Takahashi’s economic ideas were by this point already well formed. He believed that the government’s role was to create the conditions for growth, not direct the allocation of capital. He opposed increases in military spending and maintained that Japan’s prosperity was best secured within the Anglo-American world order. In subsequent decades, Takahashi was prime minister once, minister of finance five times and is the only governor of the Bank of Japan to have his portrait featured on a banknote. Like the UK, Japan was forced off the gold standard by the First World War. Also like the UK, it made a disastrous decision to return to gold at the pre-war parity in 1930, on the cusp of global depression. By then Takahashi had retired from public life to tend his bonsai, but he answered the call of duty. Economic conditions were desperate and unemployment was soaring.
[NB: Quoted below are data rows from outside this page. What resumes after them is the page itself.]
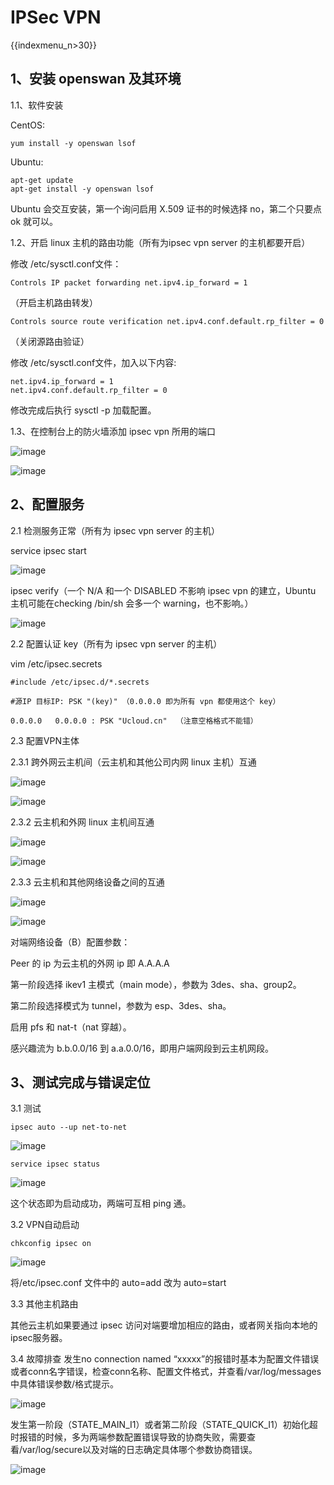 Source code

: # IPSec VPN

{{indexmenu_n>30}}

## 1、安装 openswan 及其环境

1.1、软件安装

CentOS:

    yum install -y openswan lsof

Ubuntu:

    apt-get update
    apt-get install -y openswan lsof

Ubuntu 会交互安装，第一个询问启用 X.509 证书的时候选择 no，第二个只要点 ok 就可以。

1.2、开启 linux 主机的路由功能（所有为ipsec vpn server 的主机都要开启）

修改 /etc/sysctl.conf文件：

    Controls IP packet forwarding net.ipv4.ip_forward = 1

（开启主机路由转发）

    Controls source route verification net.ipv4.conf.default.rp_filter = 0

（关闭源路由验证）

修改 /etc/sysctl.conf文件，加入以下内容:

    net.ipv4.ip_forward = 1
    net.ipv4.conf.default.rp_filter = 0

修改完成后执行 sysctl -p 加载配置。

1.3、在控制台上的防火墙添加 ipsec vpn 所用的端口

![image](/images/vpn01.jpg)

![image](/images/vpn02.jpg)

## 2、配置服务

2.1 检测服务正常（所有为 ipsec vpn server 的主机）

service ipsec start

![image](/images/vpn03.jpg)

ipsec verify（一个 N/A 和一个 DISABLED 不影响 ipsec vpn 的建立，Ubuntu 主机可能在checking
/bin/sh 会多一个 warning，也不影响。）

![image](/images/vpn04.jpg)

2.2 配置认证 key（所有为 ipsec vpn server 的主机）

vim /etc/ipsec.secrets

    #include /etc/ipsec.d/*.secrets
    
    #源IP 目标IP: PSK "(key)" （0.0.0.0 即为所有 vpn 都使用这个 key）
    
    0.0.0.0   0.0.0.0 : PSK "Ucloud.cn"  （注意空格格式不能错）

2.3 配置VPN主体

2.3.1 跨外网云主机间（云主机和其他公司内网 linux 主机）互通

![image](/images/vpn05.jpg)

![image](/images/vpn06.jpg)

2.3.2 云主机和外网 linux 主机间互通

![image](/images/vpn07.jpg)

![image](/images/vpn08.jpg)

2.3.3 云主机和其他网络设备之间的互通

![image](/images/vpn09.jpg)

![image](/images/vpn10.jpg)

对端网络设备（B）配置参数：

Peer 的 ip 为云主机的外网 ip 即 A.A.A.A

第一阶段选择 ikev1 主模式（main mode），参数为 3des、sha、group2。

第二阶段选择模式为 tunnel，参数为 esp、3des、sha。

启用 pfs 和 nat-t（nat 穿越）。

感兴趣流为 b.b.0.0/16 到 a.a.0.0/16，即用户端网段到云主机网段。

## 3、测试完成与错误定位

3.1 测试

```
ipsec auto --up net-to-net
```

![image](/images/vpn11.jpg)

```
service ipsec status
```

![image](/images/vpn12.jpg)

这个状态即为启动成功，两端可互相 ping 通。

3.2 VPN自动启动

    chkconfig ipsec on

![image](/images/vpn13.jpg)

将/etc/ipsec.conf 文件中的 auto=add 改为 auto=start

3.3 其他主机路由

其他云主机如果要通过 ipsec 访问对端要增加相应的路由，或者网关指向本地的 ipsec服务器。

3.4 故障排查 发生no connection named
“xxxxx”的报错时基本为配置文件错误或者conn名字错误，检查conn名称、配置文件格式，并查看/var/log/messages中具体错误参数/格式提示。

![image](/images/vpn14.jpg)

发生第一阶段（STATE\_MAIN\_I1）或者第二阶段（STATE\_QUICK\_I1）初始化超时报错的时候，多为两端参数配置错误导致的协商失败，需要查看/var/log/secure以及对端的日志确定具体哪个参数协商错误。

![image](/images/vpn15.jpg)
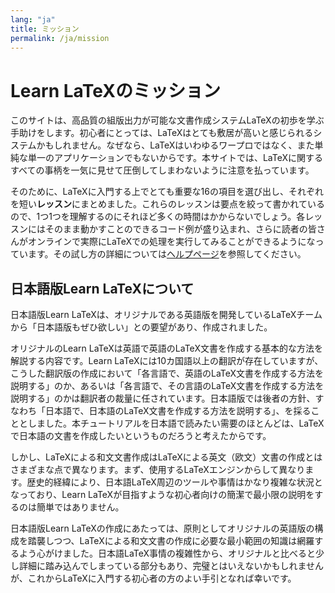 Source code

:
 ```yaml
---
lang: "ja"
title: ミッション
permalink: /ja/mission
---
```


# Learn LaTeXのミッション

このサイトは、高品質の組版出力が可能な文書作成システムLaTeXの初歩を学ぶ手助けをします。初心者にとっては、LaTeXはとても敷居が高いと感じられるシステムかもしれません。なぜなら、LaTeXはいわゆるワープロではなく、また単純な単一のアプリケーションでもないからです。本サイトでは、LaTeXに関するすべての事柄を一気に見せて圧倒してしまわないように注意を払っています。

そのために、LaTeXに入門する上でとても重要な16の項目を選び出し、それぞれを短い<strong>レッスン</strong>にまとめました。これらのレッスンは要点を絞って書かれているので、1つ1つを理解するのにそれほど多くの時間はかからないでしょう。各レッスンにはそのまま動かすことのできるコード例が盛り込まれ、さらに読者の皆さんがオンラインで実際にLaTeXでの処理を実行してみることができるようになっています。その試し方の詳細については[ヘルプページ](./help#examples)を参照してください。

## 日本語版Learn LaTeXについて

日本語版Learn LaTeXは、オリジナルである英語版を開発しているLaTeXチームから「日本語版もぜひ欲しい」との要望があり、作成されました。

オリジナルのLearn LaTeXは英語で英語のLaTeX文書を作成する基本的な方法を解説する内容です。Learn LaTeXには10カ国語以上の翻訳が存在していますが、こうした翻訳版の作成において「各言語で、英語のLaTeX文書を作成する方法を説明する」のか、あるいは「各言語で、その言語のLaTeX文書を作成する方法を説明する」のかは翻訳者の裁量に任されています。日本語版では後者の方針、すなわち「日本語で、日本語のLaTeX文書を作成する方法を説明する」、を採ることとしました。本チュートリアルを日本語で読みたい需要のほとんどは、LaTeXで日本語の文書を作成したいというものだろうと考えたからです。

しかし、LaTeXによる和文文書作成はLaTeXによる英文（欧文）文書の作成とはさまざまな点で異なります。まず、使用するLaTeXエンジンからして異なります。歴史的経緯により、日本語LaTeX周辺のツールや事情はかなり複雑な状況となっており、Learn LaTeXが目指すような初心者向けの簡潔で最小限の説明をするのは簡単ではありません。

日本語版Learn LaTeXの作成にあたっては、原則としてオリジナルの英語版の構成を踏襲しつつ、LaTeXによる和文文書の作成に必要な最小範囲の知識は網羅するよう心がけました。日本語LaTeX事情の複雑性から、オリジナルと比べると少し詳細に踏み込んでしまっている部分もあり、完璧とはいえないかもしれませんが、これからLaTeXに入門する初心者の方のよい手引となれば幸いです。
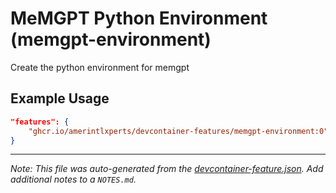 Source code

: 
# MeMGPT Python Environment (memgpt-environment)

Create the python environment for memgpt

## Example Usage

```json
"features": {
    "ghcr.io/amerintlxperts/devcontainer-features/memgpt-environment:0": {}
}
```





---

_Note: This file was auto-generated from the [devcontainer-feature.json](https://github.com/amerintlxperts/devcontainer-features/blob/main/src/memgpt-environment/devcontainer-feature.json).  Add additional notes to a `NOTES.md`._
Takahashi immediately took Japan off the gold standard and closed the public deficit through bonds underwritten by the Bank of Japan. In today’s terms, he

depreciated the currency and combined fiscal stimulus with quantitative easing. The result was a rapid return to growth and a stabilisation of the debt-to-GDP (gross domestic product) ratio as government revenues soared. Share prices doubled. According to US Federal Reserve chairman Ben Bernanke, Takahashi “brilliantly rescued Japan from the Great Depression through reflationary policies”. But there was to be no happy ending. So successful was the reflationary programme that it was soon time to implement an exit strategy. Takahashi had been critical of the Japanese army’s uncontrolled adventurism in China, so it was clear that military expenditure would bear the brunt of his imminent fiscal squeeze. Early one snowy morning in February 1936, fanatical army officers staged a coup d’état in central Tokyo. A detachment of soldiers marched from their base in Roppongi to Takahashi’s residence and shot and hacked him to death as he slept. It is a tribute to Takahashi’s stature that he was a prime assassination target at the age of 81. The coup was soon crushed, but the militarists were now dominant and Takahashi’s successor immediately doubled their budget. The result was inflation and war. Yet Takahashi may well have the last laugh. If Abenomics works and other countries follow suit, he will still be having a significant impact on our world today.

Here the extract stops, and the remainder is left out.